The transition constraint (“next accumulator equals current accumulator times 3”) is the same at every row. We don’t need 8 separate multiplication gates; we need one constraint that holds 8 times. The prover commits to the entire trace, then proves the constraint holds everywhere. For $3^{1000000}$, the constraint is still just one equation; only the trace grows longer.
Algebraic Intermediate Representation
An AIR (Algebraic Intermediate Representation) encodes the trace and its transition constraints in polynomial form.
The trace is a matrix with $w$ columns (registers) and $T$ rows (timesteps). Each column, viewed as a sequence of $T$ field elements, becomes a polynomial via interpolation. Choose a domain $H = {1, \omega, \omega^2, \ldots, \omega^{T-1}}$ where $\omega$ is a primitive $T$-th root of unity.
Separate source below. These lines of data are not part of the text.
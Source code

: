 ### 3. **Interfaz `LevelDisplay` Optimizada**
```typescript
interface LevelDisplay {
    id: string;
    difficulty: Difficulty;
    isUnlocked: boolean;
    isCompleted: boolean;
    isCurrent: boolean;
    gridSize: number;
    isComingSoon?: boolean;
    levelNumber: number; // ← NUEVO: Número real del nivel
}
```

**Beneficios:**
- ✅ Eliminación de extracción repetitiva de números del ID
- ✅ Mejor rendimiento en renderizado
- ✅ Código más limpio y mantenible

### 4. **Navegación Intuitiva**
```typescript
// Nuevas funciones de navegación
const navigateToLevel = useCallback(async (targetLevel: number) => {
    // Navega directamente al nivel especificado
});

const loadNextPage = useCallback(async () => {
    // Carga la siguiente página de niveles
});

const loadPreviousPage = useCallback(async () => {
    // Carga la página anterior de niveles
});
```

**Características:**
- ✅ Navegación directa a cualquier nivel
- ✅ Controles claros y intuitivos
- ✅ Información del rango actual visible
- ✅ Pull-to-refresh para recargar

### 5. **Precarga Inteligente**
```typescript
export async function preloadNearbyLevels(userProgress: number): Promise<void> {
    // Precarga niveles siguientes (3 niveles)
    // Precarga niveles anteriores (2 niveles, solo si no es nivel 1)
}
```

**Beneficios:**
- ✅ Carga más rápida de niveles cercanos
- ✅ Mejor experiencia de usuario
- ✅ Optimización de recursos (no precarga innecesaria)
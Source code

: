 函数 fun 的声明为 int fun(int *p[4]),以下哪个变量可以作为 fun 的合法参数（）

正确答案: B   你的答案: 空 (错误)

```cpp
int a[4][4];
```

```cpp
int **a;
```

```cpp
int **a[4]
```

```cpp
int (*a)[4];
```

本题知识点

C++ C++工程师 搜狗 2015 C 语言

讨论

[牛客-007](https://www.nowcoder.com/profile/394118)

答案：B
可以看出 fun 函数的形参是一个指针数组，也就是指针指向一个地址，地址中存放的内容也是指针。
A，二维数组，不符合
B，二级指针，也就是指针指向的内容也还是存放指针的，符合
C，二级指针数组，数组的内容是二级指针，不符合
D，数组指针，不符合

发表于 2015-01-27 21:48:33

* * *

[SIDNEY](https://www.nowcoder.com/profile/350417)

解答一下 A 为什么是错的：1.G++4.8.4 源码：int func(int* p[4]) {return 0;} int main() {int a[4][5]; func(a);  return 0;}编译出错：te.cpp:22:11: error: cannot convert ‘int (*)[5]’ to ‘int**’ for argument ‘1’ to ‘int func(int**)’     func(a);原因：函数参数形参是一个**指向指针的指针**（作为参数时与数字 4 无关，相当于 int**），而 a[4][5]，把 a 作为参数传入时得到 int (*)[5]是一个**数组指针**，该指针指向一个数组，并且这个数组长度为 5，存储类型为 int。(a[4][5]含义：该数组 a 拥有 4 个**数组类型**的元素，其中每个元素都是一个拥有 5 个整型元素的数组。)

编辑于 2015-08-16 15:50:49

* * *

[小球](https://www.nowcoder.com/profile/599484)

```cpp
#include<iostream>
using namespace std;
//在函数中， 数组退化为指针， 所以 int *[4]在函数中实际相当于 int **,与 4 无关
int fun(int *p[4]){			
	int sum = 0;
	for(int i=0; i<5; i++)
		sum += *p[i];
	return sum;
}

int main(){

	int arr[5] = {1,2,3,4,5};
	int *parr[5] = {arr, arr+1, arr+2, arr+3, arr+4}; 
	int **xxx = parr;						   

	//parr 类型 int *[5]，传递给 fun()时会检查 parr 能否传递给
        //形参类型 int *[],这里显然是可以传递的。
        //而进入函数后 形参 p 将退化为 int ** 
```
The column polynomial $P_j(X)$ is the unique polynomial of degree less than $T$ satisfying $P_j(\omega^i) = \text{trace}[i][j]$.
In the $3^8$ trace, we have two registers: $c$ (the counter) and $a$ (the accumulator). These become two column polynomials:
- $P_c(X)$: the unique degree-8 polynomial passing through $(1, 0), (\omega, 1), (\omega^2, 2), \ldots, (\omega^8, 8)$
- $P_a(X)$: the unique degree-8 polynomial passing through $(1, 1), (\omega, 3), (\omega^2, 9), \ldots, (\omega^8, 6561)$
Since $P_j(\omega^i)$ is the value of register $j$ at step $i$, replacing $X$ with $\omega X$ shifts forward by one step: $P_j(\omega \cdot \omega^i) = P_j(\omega^{i+1})$, which is step $i + 1$. This lets us express “next row” algebraically. The transition constraint “next accumulator = current accumulator × 3” becomes $P_a(\omega X) = 3 \cdot P_a(X)$. At $X = \omega^2$, this says $P_a(\omega^3) = 3 \cdot P_a(\omega^2)$, i.e., $27 = 3 \cdot 9$. The single polynomial identity encodes all 8 transition checks at once.
Another example: if a different transition function requires that register $r_0$ at step $i+1$ equals $r_0^3 + r_1$ at step $i$, this becomes:
$$P_0(\omega X) = P_0(X)^3 + P_1(X)$$
This identity must hold for $X \in {1, \omega, \ldots, \omega^{T-2}}$, covering all $T - 1$ transitions. Define the constraint polynomial:
$$C(X) = P_0(\omega X) - P_0(X)^3 - P_1(X)$$
If the trace is valid, $C(X)$ vanishes on $H’ = {1, \omega, \ldots, \omega^{T-2}}$. By the factor theorem, $C(X)$ is divisible by the vanishing polynomial $Z_{H’}(X) = \prod_{h \in H’}(X - h)$. The quotient:
$$Q(X) = \frac{C(X)}{Z_{H’}(X)}$$
is a polynomial of known degree. If $C(X)$ doesn’t vanish on $H’$ (if the trace violates the transition constraint somewhere) then $Q(X)$ isn’t a polynomial. It’s a rational function with poles at the violation points.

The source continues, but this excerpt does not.